Intervention de Pierre-Marie Abadie

Réunion du jeudi 8 mars 2018 à 10h00
Commission d'enquête sur la sûreté et la sécurité des installations nucléaires

Pierre-Marie Abadie, directeur de l'Agence nationale pour la gestion des déchets radioactifs (ANDRA) :

On parle ici déchets à faible activité, de type radifère, donc pas très dangereux, mais à vie longue. Les laisser en surface pose problème du fait, précisément de leur longévité. La demande faite à l'ANDRA depuis plusieurs années par le biais du Plan national de gestion des matières et des déchets radioactifs (PNGMDR) est de travailler à la définition d'un concept permettant d'intégrer cette vie longue, mais proportionné à leur faible dangerosité : descendre ces déchets à 500 mètres sous terre serait excessif – ils ne sont pas très différents des dépôts miniers, ni de ceux que nous stockons d'ores et déjà sur nos sites, à leur vie longue près.

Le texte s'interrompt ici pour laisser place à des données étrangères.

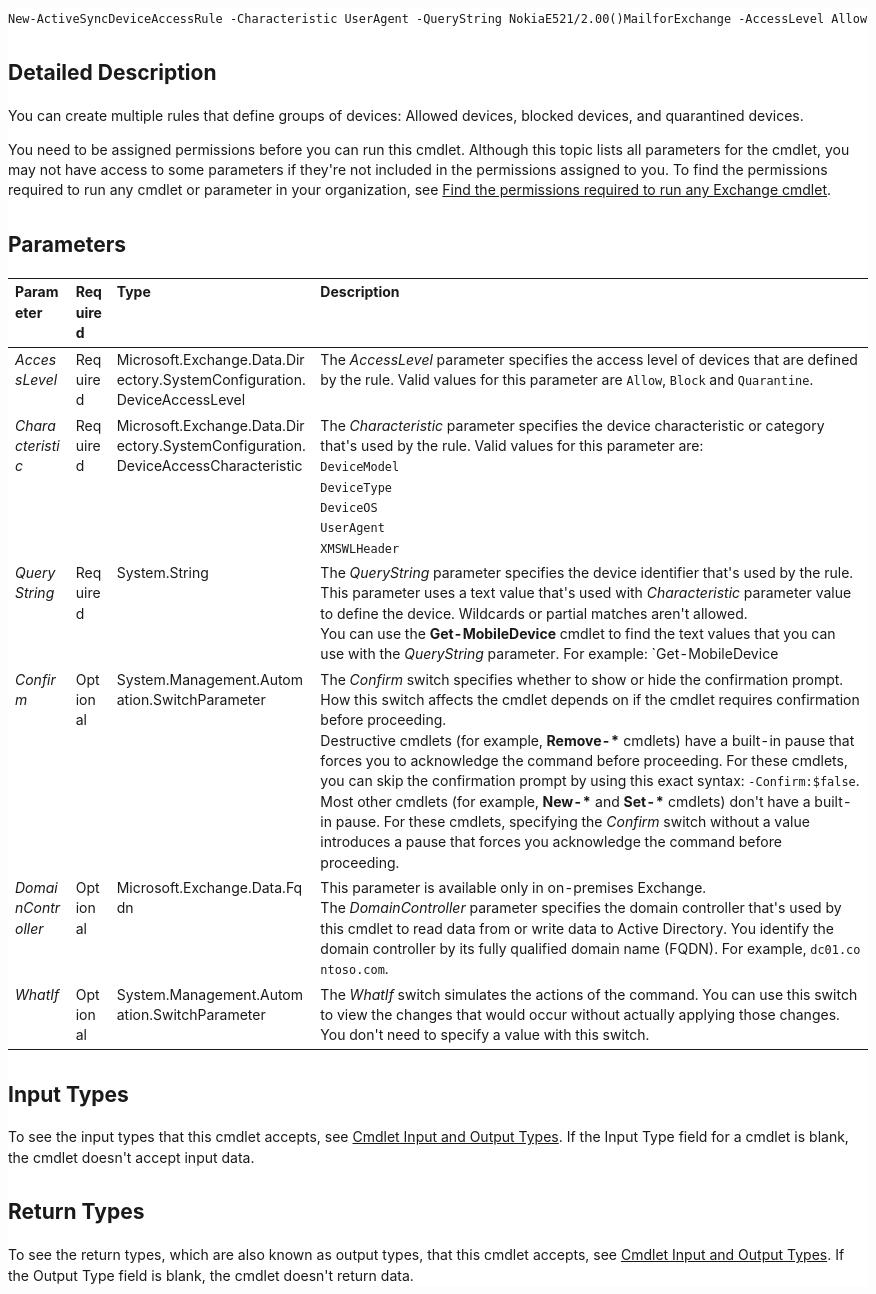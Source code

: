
 ```
New-ActiveSyncDeviceAccessRule -Characteristic UserAgent -QueryString NokiaE521/2.00()MailforExchange -AccessLevel Allow
```

## Detailed Description
<a name="DetailedDescription"> </a>

You can create multiple rules that define groups of devices: Allowed devices, blocked devices, and quarantined devices.
  
You need to be assigned permissions before you can run this cmdlet. Although this topic lists all parameters for the cmdlet, you may not have access to some parameters if they're not included in the permissions assigned to you. To find the permissions required to run any cmdlet or parameter in your organization, see [Find the permissions required to run any Exchange cmdlet](https://technet.microsoft.com/library/mt432940.aspx).
  
## Parameters
<a name="DetailedDescription"> </a>

|**Parameter**|**Required**|**Type**|**Description**|
|:-----|:-----|:-----|:-----|
| _AccessLevel_ <br/> |Required  <br/> |Microsoft.Exchange.Data.Directory.SystemConfiguration.DeviceAccessLevel  <br/> |The _AccessLevel_ parameter specifies the access level of devices that are defined by the rule. Valid values for this parameter are `Allow`,  `Block` and `Quarantine`.  <br/> |
| _Characteristic_ <br/> |Required  <br/> |Microsoft.Exchange.Data.Directory.SystemConfiguration.DeviceAccessCharacteristic  <br/> | The _Characteristic_ parameter specifies the device characteristic or category that's used by the rule. Valid values for this parameter are: <br/>  `DeviceModel` <br/>  `DeviceType` <br/>  `DeviceOS` <br/>  `UserAgent` <br/>  `XMSWLHeader` <br/> |
| _QueryString_ <br/> |Required  <br/> |System.String  <br/> |The _QueryString_ parameter specifies the device identifier that's used by the rule. This parameter uses a text value that's used with _Characteristic_ parameter value to define the device. Wildcards or partial matches aren't allowed. <br/> You can use the **Get-MobileDevice** cmdlet to find the text values that you can use with the _QueryString_ parameter. For example: `Get-MobileDevice | Format-List DeviceOS,DeviceModel,DeviceType`.  <br/> |
| _Confirm_ <br/> |Optional  <br/> |System.Management.Automation.SwitchParameter  <br/> | The _Confirm_ switch specifies whether to show or hide the confirmation prompt. How this switch affects the cmdlet depends on if the cmdlet requires confirmation before proceeding. <br/>  Destructive cmdlets (for example, **Remove-\*** cmdlets) have a built-in pause that forces you to acknowledge the command before proceeding. For these cmdlets, you can skip the confirmation prompt by using this exact syntax: `-Confirm:$false`.  <br/>  Most other cmdlets (for example, **New-\*** and **Set-\*** cmdlets) don't have a built-in pause. For these cmdlets, specifying the _Confirm_ switch without a value introduces a pause that forces you acknowledge the command before proceeding. <br/> |
| _DomainController_ <br/> |Optional  <br/> |Microsoft.Exchange.Data.Fqdn  <br/> |This parameter is available only in on-premises Exchange.  <br/> The _DomainController_ parameter specifies the domain controller that's used by this cmdlet to read data from or write data to Active Directory. You identify the domain controller by its fully qualified domain name (FQDN). For example, `dc01.contoso.com`.  <br/> |
| _WhatIf_ <br/> |Optional  <br/> |System.Management.Automation.SwitchParameter  <br/> |The _WhatIf_ switch simulates the actions of the command. You can use this switch to view the changes that would occur without actually applying those changes. You don't need to specify a value with this switch. <br/> |
   
## Input Types
<a name="InputTypes"> </a>

To see the input types that this cmdlet accepts, see [Cmdlet Input and Output Types](http://go.microsoft.com/fwlink/p/?linkId=616387). If the Input Type field for a cmdlet is blank, the cmdlet doesn't accept input data. 
  
## Return Types
<a name="ReturnTypes"> </a>

To see the return types, which are also known as output types, that this cmdlet accepts, see [Cmdlet Input and Output Types](http://go.microsoft.com/fwlink/p/?linkId=616387). If the Output Type field is blank, the cmdlet doesn't return data. 
  

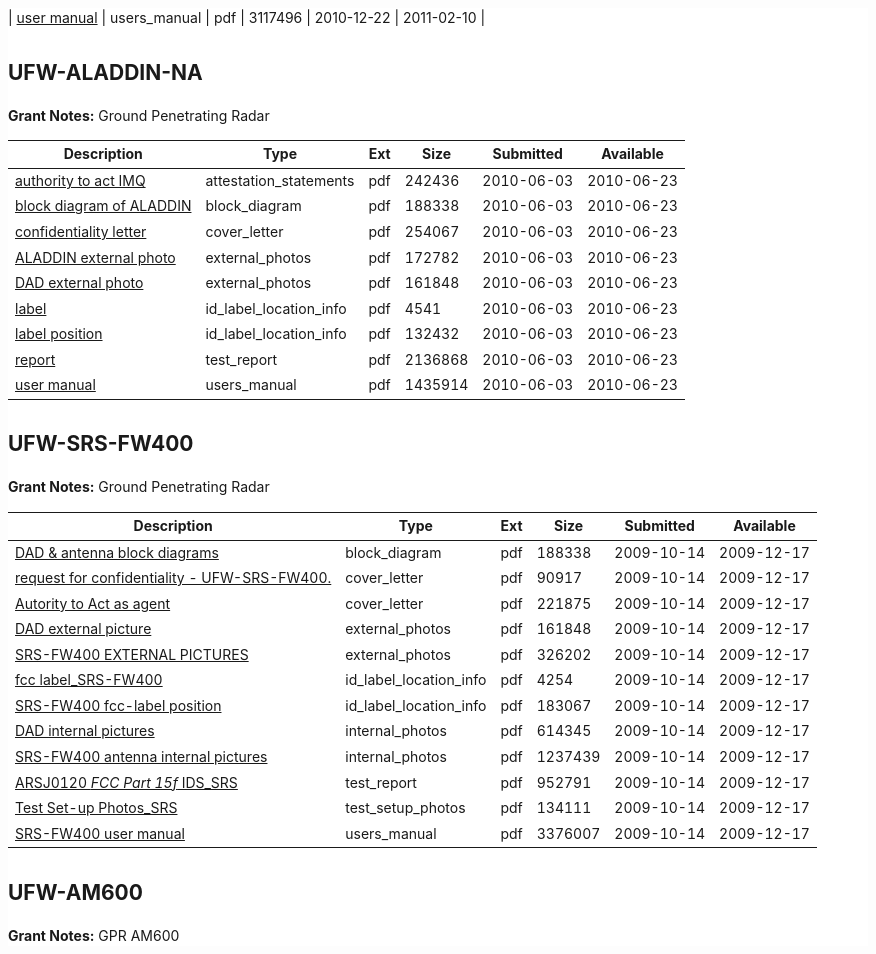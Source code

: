 | [user manual](UFW-DUALF-400-900/db151a5c27f6df986ae33531cb5bad9f/1394980.pdf) | users_manual | pdf | 3117496 | 2010-12-22 | 2011-02-10 |
## UFW-ALADDIN-NA
**Grant Notes:** Ground Penetrating Radar

| Description | Type | Ext | Size | Submitted | Available |
| ----------- | ---- | --- | ---- | --------- | --------- |
| [authority to act IMQ](UFW-ALADDIN-NA/8359c86a4645cfa0eeb7f55da41450bd/1289922.pdf) | attestation_statements | pdf | 242436 | 2010-06-03 | 2010-06-23 |
| [block diagram of ALADDIN](UFW-ALADDIN-NA/8359c86a4645cfa0eeb7f55da41450bd/1183173.pdf) | block_diagram | pdf | 188338 | 2010-06-03 | 2010-06-23 |
| [confidentiality letter](UFW-ALADDIN-NA/8359c86a4645cfa0eeb7f55da41450bd/1289924.pdf) | cover_letter | pdf | 254067 | 2010-06-03 | 2010-06-23 |
| [ALADDIN external photo](UFW-ALADDIN-NA/8359c86a4645cfa0eeb7f55da41450bd/1289930.pdf) | external_photos | pdf | 172782 | 2010-06-03 | 2010-06-23 |
| [DAD external photo](UFW-ALADDIN-NA/8359c86a4645cfa0eeb7f55da41450bd/1183176.pdf) | external_photos | pdf | 161848 | 2010-06-03 | 2010-06-23 |
| [label](UFW-ALADDIN-NA/8359c86a4645cfa0eeb7f55da41450bd/1289925.pdf) | id_label_location_info | pdf | 4541 | 2010-06-03 | 2010-06-23 |
| [label position](UFW-ALADDIN-NA/8359c86a4645cfa0eeb7f55da41450bd/1289926.pdf) | id_label_location_info | pdf | 132432 | 2010-06-03 | 2010-06-23 |
| [report](UFW-ALADDIN-NA/8359c86a4645cfa0eeb7f55da41450bd/1289959.pdf) | test_report | pdf | 2136868 | 2010-06-03 | 2010-06-23 |
| [user manual](UFW-ALADDIN-NA/8359c86a4645cfa0eeb7f55da41450bd/1289960.pdf) | users_manual | pdf | 1435914 | 2010-06-03 | 2010-06-23 |
## UFW-SRS-FW400
**Grant Notes:** Ground Penetrating Radar

| Description | Type | Ext | Size | Submitted | Available |
| ----------- | ---- | --- | ---- | --------- | --------- |
| [DAD & antenna block diagrams](UFW-SRS-FW400/78988a1f55e7b30b5fbc99b39a7743c7/1183173.pdf) | block_diagram | pdf | 188338 | 2009-10-14 | 2009-12-17 |
| [request for confidentiality - UFW-SRS-FW400.](UFW-SRS-FW400/78988a1f55e7b30b5fbc99b39a7743c7/1183174.pdf) | cover_letter | pdf | 90917 | 2009-10-14 | 2009-12-17 |
| [Autority to Act as agent](UFW-SRS-FW400/78988a1f55e7b30b5fbc99b39a7743c7/1183175.pdf) | cover_letter | pdf | 221875 | 2009-10-14 | 2009-12-17 |
| [DAD external picture](UFW-SRS-FW400/78988a1f55e7b30b5fbc99b39a7743c7/1183176.pdf) | external_photos | pdf | 161848 | 2009-10-14 | 2009-12-17 |
| [SRS-FW400 EXTERNAL PICTURES](UFW-SRS-FW400/78988a1f55e7b30b5fbc99b39a7743c7/1183177.pdf) | external_photos | pdf | 326202 | 2009-10-14 | 2009-12-17 |
| [fcc label_SRS-FW400](UFW-SRS-FW400/78988a1f55e7b30b5fbc99b39a7743c7/1183178.pdf) | id_label_location_info | pdf | 4254 | 2009-10-14 | 2009-12-17 |
| [SRS-FW400 fcc-label position](UFW-SRS-FW400/78988a1f55e7b30b5fbc99b39a7743c7/1183179.pdf) | id_label_location_info | pdf | 183067 | 2009-10-14 | 2009-12-17 |
| [DAD internal pictures](UFW-SRS-FW400/78988a1f55e7b30b5fbc99b39a7743c7/1183180.pdf) | internal_photos | pdf | 614345 | 2009-10-14 | 2009-12-17 |
| [SRS-FW400 antenna internal pictures](UFW-SRS-FW400/78988a1f55e7b30b5fbc99b39a7743c7/1183181.pdf) | internal_photos | pdf | 1237439 | 2009-10-14 | 2009-12-17 |
| [ARSJ0120 _FCC Part 15f_ IDS_SRS](UFW-SRS-FW400/78988a1f55e7b30b5fbc99b39a7743c7/1183203.pdf) | test_report | pdf | 952791 | 2009-10-14 | 2009-12-17 |
| [Test Set-up Photos_SRS](UFW-SRS-FW400/78988a1f55e7b30b5fbc99b39a7743c7/1183204.pdf) | test_setup_photos | pdf | 134111 | 2009-10-14 | 2009-12-17 |
| [SRS-FW400 user manual](UFW-SRS-FW400/78988a1f55e7b30b5fbc99b39a7743c7/1183205.pdf) | users_manual | pdf | 3376007 | 2009-10-14 | 2009-12-17 |
## UFW-AM600
**Grant Notes:** GPR AM600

Nous avons dès lors travaillé sur des hypothèses de stockage à faible profondeur. En 2008, un appel à candidatures a été lancé mais les communes intéressées se sont finalement retirées. Après examen du Haut comité pour la transparence et l'information sur la sécurité nucléaire (HCTISN), il a été décidé d'examiner les sites déjà existants, si possible à proximité du site de Soulaines-Dhuys, afin de favoriser des synergies industrielles.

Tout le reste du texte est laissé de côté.